La voce evoca le immagini a sé: simbolo dell’assenza, decanta l’horror vacui, la sfiducia nell’uomo.

Un poeta che manca la sua voce fin dalla nascita chiede l’assoluzione e la condanna

 

I’ere nu silenzie ianghe di milliche
culle c’ a lla tavele
si spartìje ’a vita noste
e nisciune
nemmene ppi scange
avesse pupetàte nd’o ’recchie di cull’ate

Gozàmene
ne ne nzimppàte daìnte

Era un silenzio bianco di mollica / quello che a tavola / si spartiva la vita nostra / e nessuno / nemmeno per sbaglio / avrebbe sussurrato alle orecchie dell’altro // Alziamoci  / ci hanno murati dentro

*

Sei venuta incontro a me
senz’alcun timore
calda più del sole
che non diserta il mare di vuoto
che come te non ha lacci
o come me
sempre

Rimasta sul braciere
la tua lama marchiava ogni istante

Mi affilavo per sempre

Questo lo strazio
questo l’ossario del nostro amore

 

da L’ossario del sole (Passigli, 2007)

 

 

Domenico Brancale è nato in Lucania. Ha pubblicato Cani e porci (Ripostes, 2001); Canti affilati (Franco Masoero Edizioni d’arte, 2003) e Frantoi di luce (Mavida, 2006) con inchiostri di Hervé Bordas; L’ossario del sole (Passigli editori, 2007).  Nel 2005 è apparsa una cartella di foto Brace (Prova d’Artista) con Giacinto Cerone, e un libro d’artista Viaggiare (CTL) con Clemens-Tobias Lange. È uno dei fondatori del libro-rivista di poesia e arte ’a camàsce (CTL).

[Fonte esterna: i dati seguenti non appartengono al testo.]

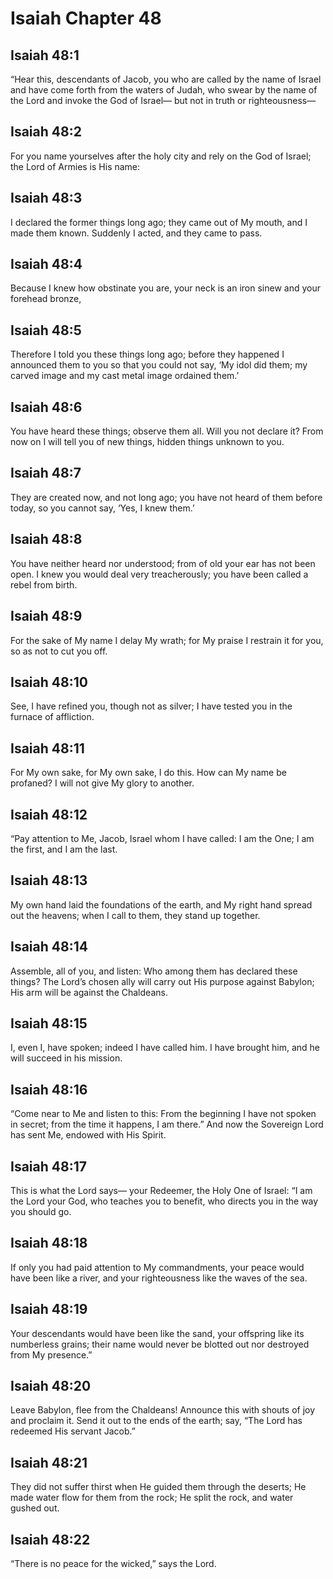 # Isaiah Chapter 48

## Isaiah 48:1
“Hear this, descendants of Jacob, you who are called by the name of Israel and have come forth from the waters of Judah, who swear by the name of the Lord and invoke the God of Israel— but not in truth or righteousness—

## Isaiah 48:2
For you name yourselves after the holy city and rely on the God of Israel; the Lord of Armies is His name:

## Isaiah 48:3
I declared the former things long ago; they came out of My mouth, and I made them known. Suddenly I acted, and they came to pass.

## Isaiah 48:4
Because I knew how obstinate you are, your neck is an iron sinew and your forehead bronze,

## Isaiah 48:5
Therefore I told you these things long ago; before they happened I announced them to you so that you could not say, ‘My idol did them; my carved image and my cast metal image ordained them.’

## Isaiah 48:6
You have heard these things; observe them all. Will you not declare it? From now on I will tell you of new things, hidden things unknown to you.

## Isaiah 48:7
They are created now, and not long ago; you have not heard of them before today, so you cannot say, ‘Yes, I knew them.’

## Isaiah 48:8
You have neither heard nor understood; from of old your ear has not been open. I knew you would deal very treacherously; you have been called a rebel from birth.

## Isaiah 48:9
For the sake of My name I delay My wrath; for My praise I restrain it for you, so as not to cut you off.

## Isaiah 48:10
See, I have refined you, though not as silver; I have tested you in the furnace of affliction.

## Isaiah 48:11
For My own sake, for My own sake, I do this. How can My name be profaned? I will not give My glory to another.

## Isaiah 48:12
“Pay attention to Me, Jacob, Israel whom I have called: I am the One; I am the first, and I am the last.

## Isaiah 48:13
My own hand laid the foundations of the earth, and My right hand spread out the heavens; when I call to them, they stand up together.

## Isaiah 48:14
Assemble, all of you, and listen: Who among them has declared these things? The Lord’s chosen ally will carry out His purpose against Babylon; His arm will be against the Chaldeans.

## Isaiah 48:15
I, even I, have spoken; indeed I have called him. I have brought him, and he will succeed in his mission.

## Isaiah 48:16
“Come near to Me and listen to this: From the beginning I have not spoken in secret; from the time it happens, I am there.” And now the Sovereign Lord has sent Me, endowed with His Spirit.

## Isaiah 48:17
This is what the Lord says— your Redeemer, the Holy One of Israel: “I am the Lord your God, who teaches you to benefit, who directs you in the way you should go.

## Isaiah 48:18
If only you had paid attention to My commandments, your peace would have been like a river, and your righteousness like the waves of the sea.

## Isaiah 48:19
Your descendants would have been like the sand, your offspring like its numberless grains; their name would never be blotted out nor destroyed from My presence.”

## Isaiah 48:20
Leave Babylon, flee from the Chaldeans! Announce this with shouts of joy and proclaim it. Send it out to the ends of the earth; say, “The Lord has redeemed His servant Jacob.”

## Isaiah 48:21
They did not suffer thirst when He guided them through the deserts; He made water flow for them from the rock; He split the rock, and water gushed out.

## Isaiah 48:22
“There is no peace for the wicked,” says the Lord.
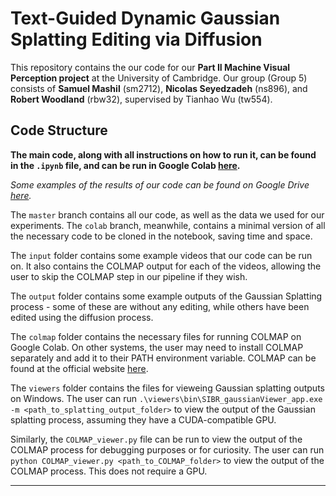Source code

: # Text-Guided Dynamic Gaussian Splatting Editing via Diffusion

This repository contains the our code for our **Part II Machine Visual Perception project** at the University of Cambridge. Our group (Group 5) consists of **Samuel Mashil** (sm2712), **Nicolas Seyedzadeh** (ns896), and **Robert Woodland** (rbw32), supervised by Tianhao Wu (tw554).

## Code Structure

**The main code, along with all instructions on how to run it, can be found in the `.ipynb` file, and can be run in Google Colab [here](LINK).**

_Some examples of the results of our code can be found on Google Drive [here](LINK)._

The `master` branch contains all our code, as well as the data we used for our experiments. The `colab` branch, meanwhile, contains a minimal version of all the necessary code to be cloned in the notebook, saving time and space.

The `input` folder contains some example videos that our code can be run on. It also contains the COLMAP output for each of the videos, allowing the user to skip the COLMAP step in our pipeline if they wish.

The `output` folder contains some example outputs of the Gaussian Splatting process - some of these are without any editing, while others have been edited using the diffusion process.

The `colmap` folder contains the necessary files for running COLMAP on Google Colab. On other systems, the user may need to install COLMAP separately and add it to their PATH environment variable. COLMAP can be found at the official website [here](https://colmap.github.io/).

The `viewers` folder contains the files for vieweing Gaussian splatting outputs on Windows. The user can run `.\viewers\bin\SIBR_gaussianViewer_app.exe -m <path_to_splatting_output_folder>` to view the output of the Gaussian splatting process, assuming they have a CUDA-compatible GPU.

Similarly, the `COLMAP_viewer.py` file can be run to view the output of the COLMAP process for debugging purposes or for curiosity. The user can run `python COLMAP_viewer.py <path_to_COLMAP_folder>` to view the output of the COLMAP process. This does not require a GPU.

---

Tra le performances si ricordano: John Giorno e Domenico Brancale (Galleria Bonomo, Bari, 2006); Krakorna in Vie teatrali del mutamento. Artaud, Bene, Grotowski con Antonio Attisani, Marco Dotti, Carlo Sini, Paolo Ferrari.(Isolacasteatro, Milano, 2006); Frantoi di luce nera con il regista Michele Schiavino (Vetrina del fare, Salerno 2006); Nessun sole sorge senza l’uomo - suoni per una voce a corda con i Fratelli Mancuso (Sant’Arcangelo, 2007); Cataletto per Aristakisyan con il regista Artur Aryistakisyan (Potenza, 2008).